A womanist in ministry, Starlette is graduate of Buffalo State College (B.A., English, minor in African and Afro- American Studies), Colgate Rochester Crozer Divinity School (M. Div. with a concentration in Black Church Studies) and Wesley Theological Seminary (D. Min., Spirituality for Transforming Community, Thesis: “Take me to the water”: A raceless gospel as baptismal pedagogy for a desegregated church). In 2024, during their 212th commencement ceremony, Starlette was awarded an honorary doctorate in Sacred Theology for her work as a public theologian by Wayland Baptist Theological Seminary. She has served as an associate and interim pastor as well as a denominational leader. She regularly preaches and teaches throughout the country and her sermons have been featured by Sojourners.
She has spoken before the World Council of Churches, the Baptist World Alliance and the United Methodist Church’s Council of Bishops. Starlette has also spoken at gatherings hosted by American Baptist Women’ s Ministries, the Cooperative Baptist Fellowship, the Southern Baptist Convention and the Baptist World Alliance.

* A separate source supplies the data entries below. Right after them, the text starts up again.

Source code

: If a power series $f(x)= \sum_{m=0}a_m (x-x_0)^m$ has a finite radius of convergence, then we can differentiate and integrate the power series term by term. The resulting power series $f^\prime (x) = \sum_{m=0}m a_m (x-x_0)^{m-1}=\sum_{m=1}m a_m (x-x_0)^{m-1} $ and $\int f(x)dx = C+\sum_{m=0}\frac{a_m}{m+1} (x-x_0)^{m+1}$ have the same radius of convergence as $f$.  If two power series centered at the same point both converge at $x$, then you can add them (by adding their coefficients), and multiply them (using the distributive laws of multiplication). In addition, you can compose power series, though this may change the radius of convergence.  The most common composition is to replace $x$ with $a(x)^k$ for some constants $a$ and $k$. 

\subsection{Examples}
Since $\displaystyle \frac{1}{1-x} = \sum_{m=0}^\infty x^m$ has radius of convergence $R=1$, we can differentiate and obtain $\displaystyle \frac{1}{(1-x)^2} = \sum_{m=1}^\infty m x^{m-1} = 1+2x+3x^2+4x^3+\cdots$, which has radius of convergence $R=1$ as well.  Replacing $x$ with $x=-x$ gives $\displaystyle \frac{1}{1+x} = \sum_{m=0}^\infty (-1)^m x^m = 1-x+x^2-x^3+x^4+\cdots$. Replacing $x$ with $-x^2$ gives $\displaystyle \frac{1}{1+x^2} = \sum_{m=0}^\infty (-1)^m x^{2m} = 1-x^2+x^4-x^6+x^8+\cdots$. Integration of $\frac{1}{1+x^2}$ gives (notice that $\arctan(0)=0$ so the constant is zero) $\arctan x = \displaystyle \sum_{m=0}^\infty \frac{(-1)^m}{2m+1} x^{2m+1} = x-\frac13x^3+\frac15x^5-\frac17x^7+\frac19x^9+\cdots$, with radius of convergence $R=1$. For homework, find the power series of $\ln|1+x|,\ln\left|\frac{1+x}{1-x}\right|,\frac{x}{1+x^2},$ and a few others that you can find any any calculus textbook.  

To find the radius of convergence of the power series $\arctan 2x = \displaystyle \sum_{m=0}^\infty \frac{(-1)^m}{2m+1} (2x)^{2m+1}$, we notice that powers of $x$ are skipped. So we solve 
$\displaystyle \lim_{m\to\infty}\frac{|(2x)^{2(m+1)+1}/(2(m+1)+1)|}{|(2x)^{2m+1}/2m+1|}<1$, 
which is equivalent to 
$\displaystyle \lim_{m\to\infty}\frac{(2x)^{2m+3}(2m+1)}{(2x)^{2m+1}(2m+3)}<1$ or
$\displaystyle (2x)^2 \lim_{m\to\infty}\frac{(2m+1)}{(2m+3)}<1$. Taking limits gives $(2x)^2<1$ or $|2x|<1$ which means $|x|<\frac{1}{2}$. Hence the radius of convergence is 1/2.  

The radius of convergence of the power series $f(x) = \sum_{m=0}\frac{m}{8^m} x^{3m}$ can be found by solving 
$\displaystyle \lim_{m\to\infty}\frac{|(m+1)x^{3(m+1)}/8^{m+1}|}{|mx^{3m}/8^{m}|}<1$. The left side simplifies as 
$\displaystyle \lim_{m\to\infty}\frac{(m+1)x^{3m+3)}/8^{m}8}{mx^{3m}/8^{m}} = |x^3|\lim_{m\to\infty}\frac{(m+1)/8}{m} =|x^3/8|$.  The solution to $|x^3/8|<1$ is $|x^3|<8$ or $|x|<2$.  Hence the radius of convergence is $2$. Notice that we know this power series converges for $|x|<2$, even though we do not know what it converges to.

She has presented lessons on togetherness at numerous churches and other faith- based organizations, colleges, universities and seminaries, including the Queen’s Foundation in Birmingham, UK. Starlette is also a member of the Christian Community Development Association, the Peace & Justice Studies Association and the Koinonia Farm Advisory Council.
She has written for Plough, Word & Way, Red Letter Christians, Baptists Together, a publication of the Baptist Union of Great Britain, the Woman’s Missionary Union’s (WMU) Missions Mosaic, Formations, a publication of Smyth & Helwys Publishing Company and Herald, a publication of Baptist News Global. Starlette is also a contributing author for the book Faith Forward: A Dialogue on Children, Youth & a New Kind of Christianity. Her thesis is now a book, “Take Me to the Water”: The Raceless Gospel as Baptismal Pedagogy for a Desegregated Church (Nurturing Faith).
Starlette’s research on the sociopolitical construct of race in the malformation of Christian community has been supported by the Louisville Institute and the Lilly Foundation. Examining the work of Rev. Dr. Clarence Jordan, whose farm turned “demonstration plot” in Americus, Georgia, refused to agree to the social arrangements of segregation because of his Christian convictions, Starlette now takes this dirt to the Church. Her thesis is titled, “Afraid of Koinonia: How life on this farm reveals the fear of Christian community.” To read more, click here and here.
A full circle moment, she was invited to write the introduction to Jordan’s newest collection of writings, The Inconvenient Gospel: A Southern Prophet Tackles War, Wealth, Race and Religion (October 2022). You can read about how the raceless gospel and Koinonia Farm go hand in hand by clicking here.
The Raceless Gospel podcast is now in its sixth season and offers listeners a respite. “Stay Woke?” is an inquiry for the sleepy-headed who are tired of the narrative of white-body supremacy and refuse to give it any more energy.